Introduction to R


To understand the objectives of this course better, we will study an example. However, we need to warm up ourselves with some R basics before that.

  • R is a programming language for statistical computing and graphics. Unlike Python or C, it is not a general-purpose language. It is designed to do statistical analysis.

  • Therefore, R is really designed for anyone to use, even without any programming experience. This makes some features of R very different from other programming languages.

  • Once you know how to use R, you will find how powerful it is - you can do complicated graphing or analysis jobs with very short codes.

Popularity of R


R and Python are the two most popular programming languages in Data Science. Although not as popular as Python, R is still among the top 10 popular programming languages in 2022.

R Basics - Operators in R


R has all the operators that are in Python, as below is a brief list:

Exericse 1 - Arithmetic Operators


Try the following operations in the Console of RStudio and press Enter to see the result for each line:

2 + 3
2 - 3
2 * 3
2 / 3
2 ^ 3
2 %% 3
2 %/% 3

Note that the last three operators are different from Python.

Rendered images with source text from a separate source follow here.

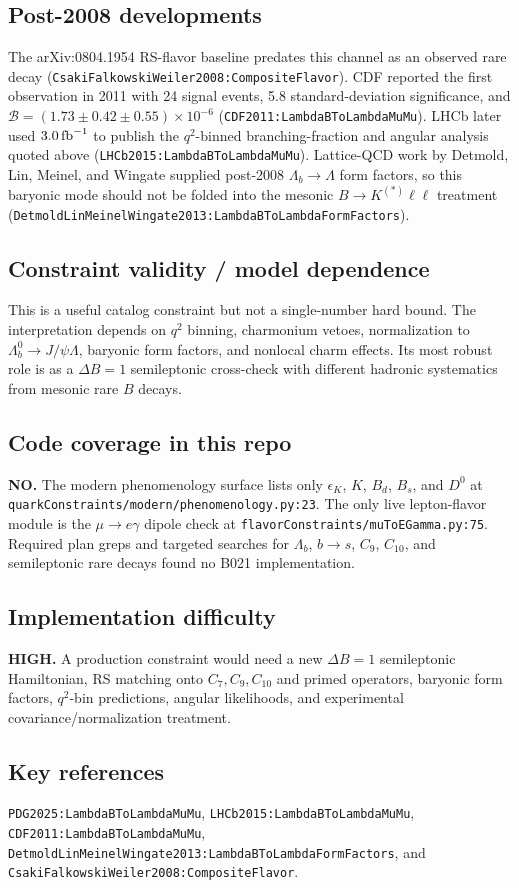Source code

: \subsection*{Post-2008 developments}
The arXiv:0804.1954 RS-flavor baseline predates this channel as an observed
rare decay (\texttt{CsakiFalkowskiWeiler2008:CompositeFlavor}).  CDF reported
the first observation in 2011 with 24 signal events, 5.8 standard-deviation
significance, and
\(\mathcal B=(1.73\pm0.42\pm0.55)\times10^{-6}\)
(\texttt{CDF2011:LambdaBToLambdaMuMu}).  LHCb later used
\(3.0\,{\rm fb}^{-1}\) to publish the \(q^2\)-binned branching-fraction and
angular analysis quoted above
(\texttt{LHCb2015:LambdaBToLambdaMuMu}).  Lattice-QCD work by Detmold, Lin,
Meinel, and Wingate supplied post-2008 \(\Lambda_b\to\Lambda\) form factors,
so this baryonic mode should not be folded into the mesonic
\(B\to K^{(*)}\ell\ell\) treatment
(\texttt{DetmoldLinMeinelWingate2013:LambdaBToLambdaFormFactors}).

\subsection*{Constraint validity / model dependence}
This is a useful catalog constraint but not a single-number hard bound.  The
interpretation depends on \(q^2\) binning, charmonium vetoes, normalization to
\(\Lambda_b^0\to J/\psi\Lambda\), baryonic form factors, and nonlocal charm
effects.  Its most robust role is as a \(\Delta B=1\) semileptonic cross-check
with different hadronic systematics from mesonic rare \(B\) decays.

\subsection*{Code coverage in this repo}
\textbf{NO.}  The modern phenomenology surface lists only
\(\epsilon_K\), \(K\), \(B_d\), \(B_s\), and \(D^0\) at
\texttt{quarkConstraints/modern/phenomenology.py:23}.  The only live
lepton-flavor module is the \(\mu\to e\gamma\) dipole check at
\texttt{flavorConstraints/muToEGamma.py:75}.  Required plan greps and targeted
searches for \(\Lambda_b\), \(b\to s\), \(C_9\), \(C_{10}\), and semileptonic
rare decays found no B021 implementation.

\subsection*{Implementation difficulty}
\textbf{HIGH.}  A production constraint would need a new \(\Delta B=1\)
semileptonic Hamiltonian, RS matching onto \(C_7,C_9,C_{10}\) and primed
operators, baryonic form factors, \(q^2\)-bin predictions, angular likelihoods,
and experimental covariance/normalization treatment.

\subsection*{Key references}
\texttt{PDG2025:LambdaBToLambdaMuMu},
\texttt{LHCb2015:LambdaBToLambdaMuMu},
\texttt{CDF2011:LambdaBToLambdaMuMu},
\texttt{DetmoldLinMeinelWingate2013:LambdaBToLambdaFormFactors}, and
\texttt{CsakiFalkowskiWeiler2008:CompositeFlavor}.
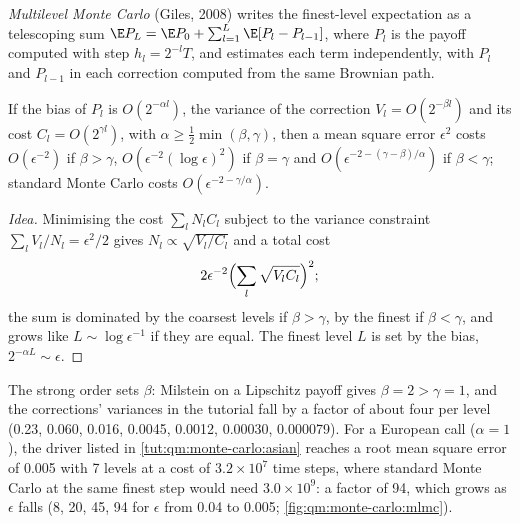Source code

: \begin{definition}\label{def:qm:monte-carlo:mlmc}
\emph{Multilevel Monte Carlo} (Giles, 2008) writes the finest-level expectation as a telescoping sum $\E P_L = \E P_0 + \sum_{l=1}^L\E[P_l - P_{l-1}]$, where $P_l$ is the
payoff computed with step $h_l = 2^{-l}T$, and estimates each term independently, with $P_l$ and $P_{l-1}$ in each correction computed from the same Brownian path.
\end{definition}

\begin{proposition}\label{prop:qm:monte-carlo:giles}
If the bias of $P_l$ is $O(2^{-\alpha l})$, the variance of the correction $V_l = O(2^{-\beta l})$ and its cost $C_l = O(2^{\gamma l})$, with $\alpha \ge \frac12\min(\beta, \gamma)$, then a mean square error
$\epsilon^2$ costs $O(\epsilon^{-2})$ if $\beta > \gamma$, $O(\epsilon^{-2}(\log\epsilon)^2)$ if $\beta = \gamma$ and $O(\epsilon^{-2 - (\gamma - \beta)/\alpha})$ if $\beta < \gamma$; standard Monte Carlo costs
$O(\epsilon^{-2 - \gamma/\alpha})$.
\end{proposition}

\begin{proof}[Idea]
Minimising the cost $\sum_lN_lC_l$ subject to the variance constraint $\sum_lV_l/N_l = \epsilon^2/2$ gives $N_l \propto\sqrt{V_l/C_l}$ and a total cost
\[2\epsilon^{-2}\Bigl(\sum_l\sqrt{V_lC_l}\Bigr)^2;\]
the sum is dominated by the coarsest levels
if $\beta > \gamma$, by the finest if $\beta < \gamma$, and grows like $L \sim \log\epsilon^{-1}$ if they are equal. The finest level $L$ is set by the bias, $2^{-\alpha L} \sim \epsilon$.
\end{proof}

The strong order sets $\beta$: Milstein on a Lipschitz payoff gives $\beta = 2 > \gamma = 1$, and the corrections' variances in the tutorial fall by a factor of about four per level
(0.23, 0.060, 0.016, 0.0045, 0.0012, 0.00030, 0.000079). For a European call ($\alpha = 1$), the driver listed in \cref{tut:qm:monte-carlo:asian} reaches a root mean square error of 0.005 with 7 levels
at a cost of $3.2 \times 10^7$ time steps, where standard Monte Carlo at the same finest step would need $3.0 \times 10^9$: a factor of 94, which grows as $\epsilon$ falls (8, 20, 45, 94 for
$\epsilon$ from 0.04 to 0.005; \cref{fig:qm:monte-carlo:mlmc}).

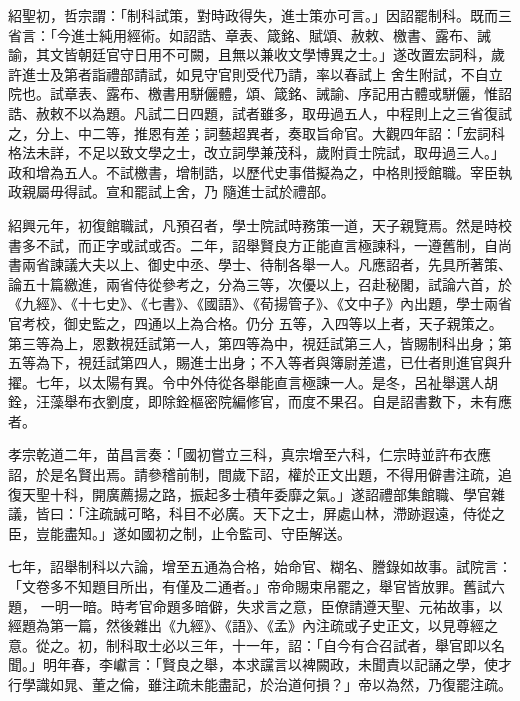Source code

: \begin{pinyinscope}
 紹聖初，哲宗謂：「制科試策，對時政得失，進士策亦可言。」因詔罷制科。既而三省言：「今進士純用經術。如詔誥、章表、箴銘、賦頌、赦敕、檄書、露布、誡諭，其文皆朝廷官守日用不可闕，且無以兼收文學博異之士。」遂改置宏詞科，歲許進士及第者詣禮部請試，如見守官則受代乃請，率以春試上
 舍生附試，不自立院也。試章表、露布、檄書用駢儷體，頌、箴銘、誡諭、序記用古體或駢儷，惟詔誥、赦敕不以為題。凡試二日四題，試者雖多，取毋過五人，中程則上之三省復試之，分上、中二等，推恩有差；詞藝超異者，奏取旨命官。大觀四年詔：「宏詞科格法未詳，不足以致文學之士，改立詞學兼茂科，歲附貢士院試，取毋過三人。」政和增為五人。不試檄書，增制誥，以歷代史事借擬為之，中格則授館職。宰臣執政親屬毋得試。宣和罷試上舍，乃
 隨進士試於禮部。



 紹興元年，初復館職試，凡預召者，學士院試時務策一道，天子親覽焉。然是時校書多不試，而正字或試或否。二年，詔舉賢良方正能直言極諫科，一遵舊制，自尚書兩省諫議大夫以上、御史中丞、學士、待制各舉一人。凡應詔者，先具所著策、論五十篇繳進，兩省侍從參考之，分為三等，次優以上，召赴秘閣，試論六首，於《九經》、《十七史》、《七書》、《國語》、《荀揚管子》、《文中子》內出題，學士兩省官考校，御史監之，四通以上為合格。仍分
 五等，入四等以上者，天子親策之。第三等為上，恩數視廷試第一人，第四等為中，視廷試第三人，皆賜制科出身；第五等為下，視廷試第四人，賜進士出身；不入等者與簿尉差遣，已仕者則進官與升擢。七年，以太陽有異。令中外侍從各舉能直言極諫一人。是冬，呂祉舉選人胡銓，汪藻舉布衣劉度，即除銓樞密院編修官，而度不果召。自是詔書數下，未有應者。



 孝宗乾道二年，苗昌言奏：「國初嘗立三科，真宗增至六科，仁宗時並許布衣應
 詔，於是名賢出焉。請參稽前制，間歲下詔，權於正文出題，不得用僻書注疏，追復天聖十科，開廣薦揚之路，振起多士積年委靡之氣。」遂詔禮部集館職、學官雜議，皆曰：「注疏誠可略，科目不必廣。天下之士，屏處山林，滯跡遐遠，侍從之臣，豈能盡知。」遂如國初之制，止令監司、守臣解送。



 七年，詔舉制科以六論，增至五通為合格，始命官、糊名、謄錄如故事。試院言：「文卷多不知題目所出，有僅及二通者。」帝命賜束帛罷之，舉官皆放罪。舊試六題，
 一明一暗。時考官命題多暗僻，失求言之意，臣僚請遵天聖、元祐故事，以經題為第一篇，然後雜出《九經》、《語》、《孟》內注疏或子史正文，以見尊經之意。從之。初，制科取士必以三年，十一年，詔：「自今有合召試者，舉官即以名聞。」明年春，李巘言：「賢良之舉，本求讜言以裨闕政，未聞責以記誦之學，使才行學識如晁、董之倫，雖注疏未能盡記，於治道何損？」帝以為然，乃復罷注疏。




\end{pinyinscope}
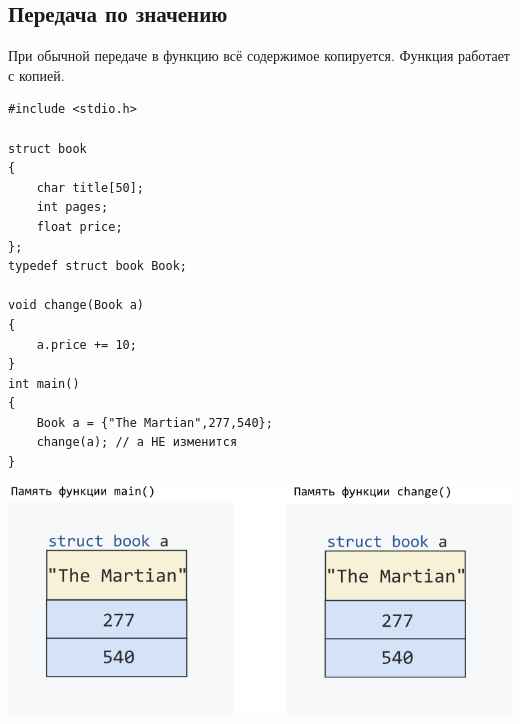 \documentclass{article}
\begin{document}
\subsection*{Передача по значению}
При обычной передаче в функцию всё содержимое копируется. Функция работает с копией.
\begin{multicols}{2}
\begin{lstlisting}
#include <stdio.h>

struct book 
{
    char title[50];
    int pages;
    float price;
};
typedef struct book Book;

void change(Book a) 
{
    a.price += 10;
}
int main()
{
    Book a = {"The Martian",277,540};
    change(a); // a НЕ изменится
}
\end{lstlisting}
\vfill\null
\columnbreak
\vspace*{3\baselineskip}
\begin{center}
\includegraphics[scale=0.5]{../images/structpassbyvalue.png}
\end{center}
\end{multicols}
\end{document}

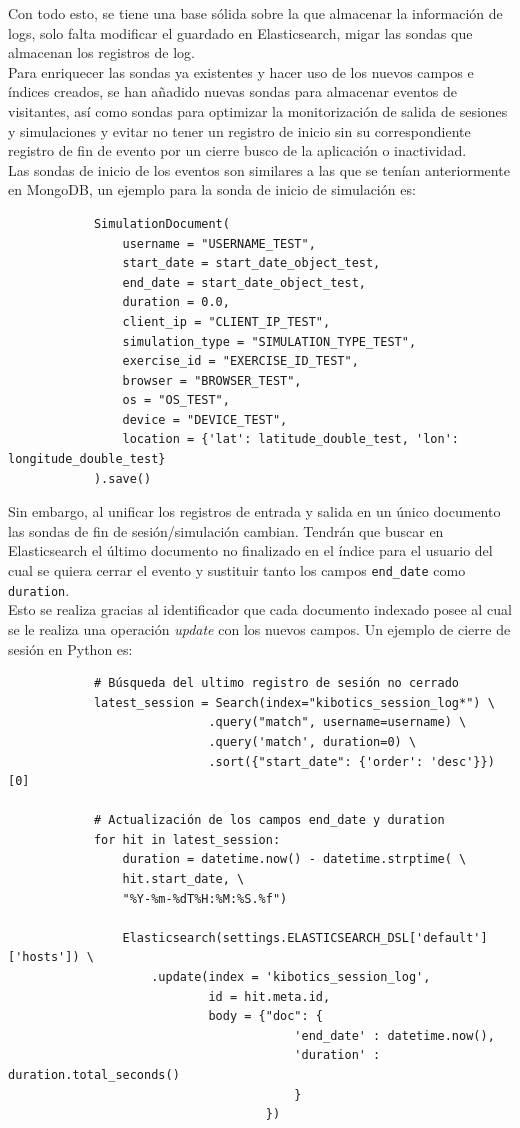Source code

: \documentclass[a4paper, 12pt]{book}
\begin{document}
		Con todo esto, se tiene una base sólida sobre la que almacenar la información de logs, solo falta modificar el guardado en Elasticsearch, migar las sondas que almacenan los registros de log.\\
		
		Para enriquecer las sondas ya existentes y hacer uso de los nuevos campos e índices creados, se han añadido nuevas sondas para almacenar eventos de visitantes, así como sondas para optimizar la monitorización de salida de sesiones y simulaciones y evitar no tener un registro de inicio sin su correspondiente registro de fin de evento por un cierre busco de la aplicación o inactividad.\\
		
		Las sondas de inicio de los eventos son similares a las que se tenían anteriormente en MongoDB, un ejemplo para la sonda de inicio de simulación es:
		
		{\footnotesize
		\begin{verbatim}
			SimulationDocument(
			    username = "USERNAME_TEST",
			    start_date = start_date_object_test,
			    end_date = start_date_object_test,
			    duration = 0.0,
			    client_ip = "CLIENT_IP_TEST",
			    simulation_type = "SIMULATION_TYPE_TEST",
			    exercise_id = "EXERCISE_ID_TEST",
			    browser = "BROWSER_TEST",
			    os = "OS_TEST",
			    device = "DEVICE_TEST",
			    location = {'lat': latitude_double_test, 'lon': longitude_double_test}
			).save()
		\end{verbatim}
		}
	
		Sin embargo, al unificar los registros de entrada y salida en un único documento las sondas de fin de sesión/simulación cambian. Tendrán que buscar en Elasticsearch el último documento no finalizado en el índice para el usuario del cual se quiera cerrar el evento y sustituir tanto los campos \texttt{end\_date} como \texttt{duration}. \\
		
		Esto se realiza gracias al identificador que cada documento indexado posee al cual se le realiza una operación \textit{update} con los nuevos campos. Un ejemplo de cierre de sesión en Python es:
		
		
		{\footnotesize
		\begin{verbatim}
			# Búsqueda del ultimo registro de sesión no cerrado
			latest_session = Search(index="kibotics_session_log*") \
			                .query("match", username=username) \
			                .query('match', duration=0) \
			                .sort({"start_date": {'order': 'desc'}})[0]
			
			# Actualización de los campos end_date y duration
			for hit in latest_session:
			    duration = datetime.now() - datetime.strptime( \
			    hit.start_date, \
			    "%Y-%m-%dT%H:%M:%S.%f")
			
			    Elasticsearch(settings.ELASTICSEARCH_DSL['default']['hosts']) \
			        .update(index = 'kibotics_session_log', 
			                id = hit.meta.id,
			                body = {"doc": {
			                            'end_date' : datetime.now(), 
			                            'duration' : duration.total_seconds()
			                            }
			                        })
		\end{verbatim}
		}
	
\end{document}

Exercise 2 - Relational Operators


Try the following operations in the Console of RStudio and press Enter to see the result for each line:

2 == 3
2 != 3
2 > 3
2 < 3
2 >= 3
2 <= 3

Note: These operators are exactly the same as in Python - the result is a logical value.

The two logical values in R are TRUE and FALSE.

R is case sensitive


Same as Python, R is case sensitive. Therefore TRUE is not the same as True. Try the following operations in RStudio Console:

TRUE
True
FALSE
False
T
F

Note: In R TRUE is the same as T, which represents being logically true. FALSE is the same as F, which represents being logically false.

Exercise 3 - Logical Operators


Try the following operations in the Console of RStudio and press Enter to see the result for each line:

!TRUE
!FALSE
TRUE && TRUE
TRUE && FALSE
TRUE || FALSE
FALSE || FALSE

Note: we will discuss the difference of & and &&, | and || later.

Exercise 4 - Assignment Operators


In R, = is still the assignment operator. However, it is not recommended to use it. Among R community, people generally prefer <- or -> as the assignment operator. Try the following operations for each line:

a <- 3
a
4 -> a
a

Note: we use <- or -> to indicate the assigning direction (left to right or right to left).

Self-Exercise


  • Compute the following expression \[\frac{(x^2 + y^3)(x^3+y^2)}{ \sqrt{5x - 2y}}\] for \(x = 1.73, y = 2.49\)

  • First evaluate the following logical expression without using R, then use R to check your answer:

x <- 1
y <- 2
!(x > y) || (x > y)

R Basics - Vectors


Vectors in R are like lists or tuples in Python. But there is one key difference, all elements in a vector in R must be of the same data type (numbers, characters or logicals etc.)

Exercise 5 - Create a vector


Try the following operations in the Console of RStudio and press Enter to see the result for each line:

c(1,3,5)
c('a', 1, 3)
c(FALSE, 1, 3)
1:10
seq(0, 10, by = 2)          # the "by" option controls the step
seq(0, 10, length.out = 4)  # the "length.out" option controls the total number of elements

Note: for a vector, when there are multiple basic data types, it will automatically convert all elements into a single data type.

Exercise 6 - Create a vector


Create the following vector in three different ways in R:

1, 3, 5, 7, 9

R Basics - Selecting vector elements


Exercise 7 - Selecting vector elements


Try the following operations in the Console of RStudio and press Enter to see the result for each line:

my_vector = c('a','p','p','l','e')
my_vector[1]
my_vector[-1]
my_vector[2:4]
my_vector[c(2,4)]

Note: In R, the first element has the index one. This is different from Python (which starts from zero).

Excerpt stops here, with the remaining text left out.